Exercise requirements: Could you transcribe every entry exactly, leaving nothing out?

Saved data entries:
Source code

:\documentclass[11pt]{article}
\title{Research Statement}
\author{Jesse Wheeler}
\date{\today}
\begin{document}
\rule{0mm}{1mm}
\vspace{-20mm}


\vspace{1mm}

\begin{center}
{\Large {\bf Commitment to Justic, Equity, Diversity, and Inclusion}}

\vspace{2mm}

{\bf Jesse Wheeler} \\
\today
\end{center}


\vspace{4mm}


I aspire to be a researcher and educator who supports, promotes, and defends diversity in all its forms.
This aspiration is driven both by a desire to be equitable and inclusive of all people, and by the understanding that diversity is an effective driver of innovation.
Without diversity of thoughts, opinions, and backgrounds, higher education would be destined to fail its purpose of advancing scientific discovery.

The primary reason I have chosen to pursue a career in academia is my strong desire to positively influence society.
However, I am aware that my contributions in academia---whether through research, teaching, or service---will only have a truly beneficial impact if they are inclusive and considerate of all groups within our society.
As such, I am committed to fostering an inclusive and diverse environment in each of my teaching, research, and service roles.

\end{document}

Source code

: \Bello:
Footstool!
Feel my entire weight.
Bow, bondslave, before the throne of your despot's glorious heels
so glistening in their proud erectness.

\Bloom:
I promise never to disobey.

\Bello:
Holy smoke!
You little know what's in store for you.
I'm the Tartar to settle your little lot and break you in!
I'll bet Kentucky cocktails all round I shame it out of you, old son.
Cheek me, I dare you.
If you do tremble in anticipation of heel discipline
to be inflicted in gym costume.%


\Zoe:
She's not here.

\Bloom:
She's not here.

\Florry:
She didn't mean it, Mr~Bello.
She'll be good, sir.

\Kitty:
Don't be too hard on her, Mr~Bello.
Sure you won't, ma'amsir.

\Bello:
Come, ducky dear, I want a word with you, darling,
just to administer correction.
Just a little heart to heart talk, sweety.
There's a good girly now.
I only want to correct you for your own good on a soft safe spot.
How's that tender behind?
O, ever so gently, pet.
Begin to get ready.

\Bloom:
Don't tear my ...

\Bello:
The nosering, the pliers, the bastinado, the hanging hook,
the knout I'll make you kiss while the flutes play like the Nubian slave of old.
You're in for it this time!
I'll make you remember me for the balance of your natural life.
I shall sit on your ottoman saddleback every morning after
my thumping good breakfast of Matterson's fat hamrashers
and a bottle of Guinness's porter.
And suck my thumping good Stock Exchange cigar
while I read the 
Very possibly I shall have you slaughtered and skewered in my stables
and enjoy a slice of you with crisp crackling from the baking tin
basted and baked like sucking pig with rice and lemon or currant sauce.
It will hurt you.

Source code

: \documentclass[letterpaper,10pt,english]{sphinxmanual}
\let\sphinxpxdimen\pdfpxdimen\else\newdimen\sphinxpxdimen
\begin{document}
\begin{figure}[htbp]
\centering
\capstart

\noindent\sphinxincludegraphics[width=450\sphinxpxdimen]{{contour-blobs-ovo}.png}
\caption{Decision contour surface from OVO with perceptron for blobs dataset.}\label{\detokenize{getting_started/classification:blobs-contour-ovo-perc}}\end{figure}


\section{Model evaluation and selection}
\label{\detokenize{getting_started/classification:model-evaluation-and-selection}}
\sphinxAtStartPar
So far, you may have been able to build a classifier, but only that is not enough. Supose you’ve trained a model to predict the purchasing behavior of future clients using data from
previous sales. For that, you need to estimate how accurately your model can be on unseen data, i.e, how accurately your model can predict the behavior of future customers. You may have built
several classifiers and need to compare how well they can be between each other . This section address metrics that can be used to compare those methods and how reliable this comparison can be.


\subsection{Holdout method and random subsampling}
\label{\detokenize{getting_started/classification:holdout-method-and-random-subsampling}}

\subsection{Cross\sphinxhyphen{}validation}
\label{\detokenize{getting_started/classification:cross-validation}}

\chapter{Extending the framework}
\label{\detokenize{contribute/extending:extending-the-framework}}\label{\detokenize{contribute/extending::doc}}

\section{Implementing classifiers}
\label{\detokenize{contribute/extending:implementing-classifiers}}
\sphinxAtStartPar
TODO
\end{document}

Task output:
Source code

:\documentclass[11pt]{article}
\title{Research Statement}
\author{Jesse Wheeler}
\date{\today}
\begin{document}
\rule{0mm}{1mm}
\vspace{-20mm}


\vspace{1mm}

\begin{center}
{\Large {\bf Commitment to Justic, Equity, Diversity, and Inclusion}}

\vspace{2mm}

{\bf Jesse Wheeler} \\
\today
\end{center}


\vspace{4mm}


I aspire to be a researcher and educator who supports, promotes, and defends diversity in all its forms.
This aspiration is driven both by a desire to be equitable and inclusive of all people, and by the understanding that diversity is an effective driver of innovation.
Without diversity of thoughts, opinions, and backgrounds, higher education would be destined to fail its purpose of advancing scientific discovery.

The primary reason I have chosen to pursue a career in academia is my strong desire to positively influence society.
However, I am aware that my contributions in academia---whether through research, teaching, or service---will only have a truly beneficial impact if they are inclusive and considerate of all groups within our society.
As such, I am committed to fostering an inclusive and diverse environment in each of my teaching, research, and service roles.

\end{document}

Source code

: \Bello:
Footstool!
Feel my entire weight.
Bow, bondslave, before the throne of your despot's glorious heels
so glistening in their proud erectness.

\Bloom:
I promise never to disobey.

\Bello:
Holy smoke!
You little know what's in store for you.
I'm the Tartar to settle your little lot and break you in!
I'll bet Kentucky cocktails all round I shame it out of you, old son.
Cheek me, I dare you.
If you do tremble in anticipation of heel discipline
to be inflicted in gym costume.%


\Zoe:
She's not here.

\Bloom:
She's not here.

\Florry:
She didn't mean it, Mr~Bello.
She'll be good, sir.

\Kitty:
Don't be too hard on her, Mr~Bello.
Sure you won't, ma'amsir.

\Bello:
Come, ducky dear, I want a word with you, darling,
just to administer correction.
Just a little heart to heart talk, sweety.
There's a good girly now.
I only want to correct you for your own good on a soft safe spot.
How's that tender behind?
O, ever so gently, pet.
Begin to get ready.

\Bloom:
Don't tear my ...

\Bello:
The nosering, the pliers, the bastinado, the hanging hook,
the knout I'll make you kiss while the flutes play like the Nubian slave of old.
You're in for it this time!
I'll make you remember me for the balance of your natural life.
I shall sit on your ottoman saddleback every morning after
my thumping good breakfast of Matterson's fat hamrashers
and a bottle of Guinness's porter.
And suck my thumping good Stock Exchange cigar
while I read the 
Very possibly I shall have you slaughtered and skewered in my stables
and enjoy a slice of you with crisp crackling from the baking tin
basted and baked like sucking pig with rice and lemon or currant sauce.
It will hurt you.

Source code

: \documentclass[letterpaper,10pt,english]{sphinxmanual}
\let\sphinxpxdimen\pdfpxdimen\else\newdimen\sphinxpxdimen
\begin{document}
\begin{figure}[htbp]
\centering
\capstart

\noindent\sphinxincludegraphics[width=450\sphinxpxdimen]{{contour-blobs-ovo}.png}
\caption{Decision contour surface from OVO with perceptron for blobs dataset.}\label{\detokenize{getting_started/classification:blobs-contour-ovo-perc}}\end{figure}


\section{Model evaluation and selection}
\label{\detokenize{getting_started/classification:model-evaluation-and-selection}}
\sphinxAtStartPar
So far, you may have been able to build a classifier, but only that is not enough. Supose you’ve trained a model to predict the purchasing behavior of future clients using data from
previous sales. For that, you need to estimate how accurately your model can be on unseen data, i.e, how accurately your model can predict the behavior of future customers. You may have built
several classifiers and need to compare how well they can be between each other . This section address metrics that can be used to compare those methods and how reliable this comparison can be.


\subsection{Holdout method and random subsampling}
\label{\detokenize{getting_started/classification:holdout-method-and-random-subsampling}}

\subsection{Cross\sphinxhyphen{}validation}
\label{\detokenize{getting_started/classification:cross-validation}}

\chapter{Extending the framework}
\label{\detokenize{contribute/extending:extending-the-framework}}\label{\detokenize{contribute/extending::doc}}

\section{Implementing classifiers}
\label{\detokenize{contribute/extending:implementing-classifiers}}
\sphinxAtStartPar
TODO
\end{document}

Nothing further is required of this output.